What we know now is that there is no simple way out of this
excruciating crisis. The view of a Darfur campaigner for Amnesty
International---

“‘The question is, Do we allow a regime to blackmail an independent
judicial process by taking its population hostage?’ said Denise Bell,
Darfur campaigner with Amnesty International. ‘This is not a matter of
justice or security, or security or peace. They can all happen
together.’” (Journal of Philanthropy, March 6, 2009)

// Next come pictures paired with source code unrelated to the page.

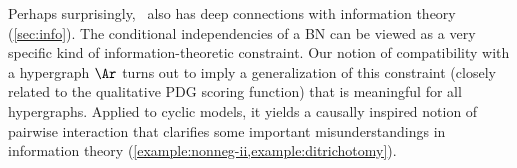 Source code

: Perhaps surprisingly,
\cibility\ 
also has deep connections with information theory
(\cref{sec:info}).
The conditional independencies of a BN can be viewed as a very specific kind of information-theoretic constraint.
Our notion of compatibility with a hypergraph $\Ar$ 
    turns out to imply a generalization of this
    constraint (closely related to the qualitative PDG scoring function)
    that is meaningful for all hypergraphs.
Applied to cyclic models, it yields a causally inspired notion of pairwise interaction that clarifies some important misunderstandings in information theory (\cref{example:nonneg-ii,example:ditrichotomy}).
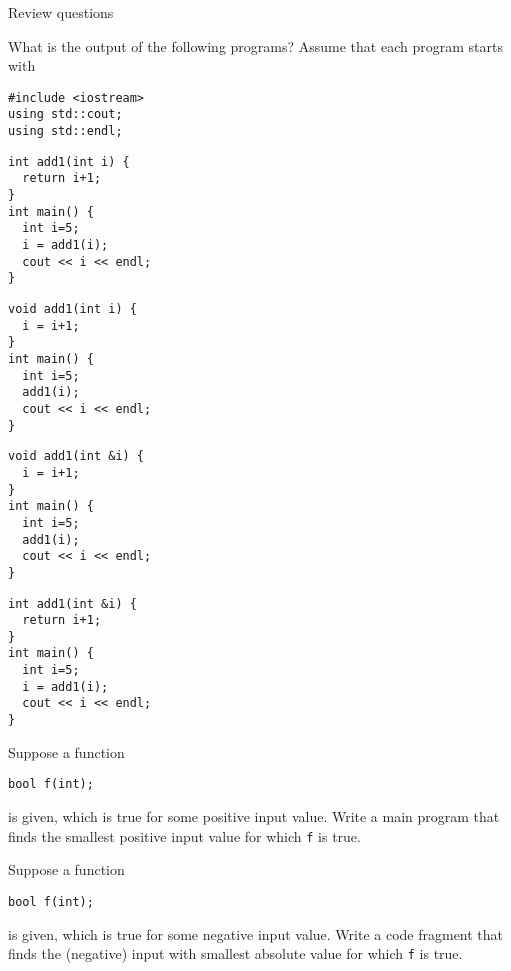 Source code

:  {Review questions}

\begin{review}
  What is the output of the following programs?
  Assume that each program starts with
\begin{lstlisting}
#include <iostream>
using std::cout;
using std::endl;
\end{lstlisting}

  \begin{multicols}{2}
\begin{lstlisting}
int add1(int i) {
  return i+1;
}
int main() {
  int i=5;
  i = add1(i);
  cout << i << endl;
}
\end{lstlisting}
\columnbreak
\begin{lstlisting}
void add1(int i) {
  i = i+1;
}
int main() {
  int i=5;
  add1(i);
  cout << i << endl;
}
\end{lstlisting}
  \end{multicols}

  \begin{multicols}{2}
\begin{lstlisting}
void add1(int &i) {
  i = i+1;
}
int main() {
  int i=5;
  add1(i);
  cout << i << endl;
}
\end{lstlisting}
\columnbreak
\begin{lstlisting}
int add1(int &i) {
  return i+1;
}
int main() {
  int i=5;
  i = add1(i);
  cout << i << endl;
}
\end{lstlisting}
  \end{multicols}
\end{review}

\begin{review}
  \label{ex:cpp-funcloop1}
  Suppose a function
\begin{lstlisting}
bool f(int);
\end{lstlisting}
is given, which is true for some positive input value. Write a main program that
finds the smallest positive input value for which \lstinline{f} is true.
\end{review}

\begin{review}
  \label{ex:cpp-funcloop2}
  Suppose a function
\begin{lstlisting}
bool f(int);
\end{lstlisting}
is given, which is true for some negative input value. Write a code fragment that
finds the (negative) input with smallest absolute value for which \lstinline{f} is true.
\end{review}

— -seems painfully naïve. “Justice,” “security” for
humanitarians, and “peace” are inextricably intertwined in Darfur,
no doubt. But her facile generalization---“they can all happen
together”---suggests nothing by way of an answer to the most basic
question of the moment: how do we secure readmission for humanitarian
organizations, with adequate security guarantees, and leave the ICC
warrant for al-Bashir undeferred? Unfortunately, the force of her
rhetorical question---“do we allow a regime to blackmail an
independent judicial process by taking its population hostage?---is
entirely dissipated by the clear evidence that Khartoum is indeed using
Darfur successfully in blackmailing the entire international community.

Again, a survey among humanitarians, diplomats, UN officials, and
government figures provides no evidence that Khartoum intends to reverse
its expulsion decision. This leaves us staring squarely at the reality
described by one aid worker, already cited:

"‘The humanitarian operation was just destroyed’ said an individual
associated with the aid effort. ‘There isn’t a humanitarian
operation at this point; there is a remainder that will try to cover,
but those who were removed were fundamental to everything.’”

At this point, the words of major international actors, whether tepid
or strenuous, inevitably suggest that this “unacceptable”
catastrophe has become acceptable. Of course this is hardly new: it
defines the world response to Darfur over the past six years.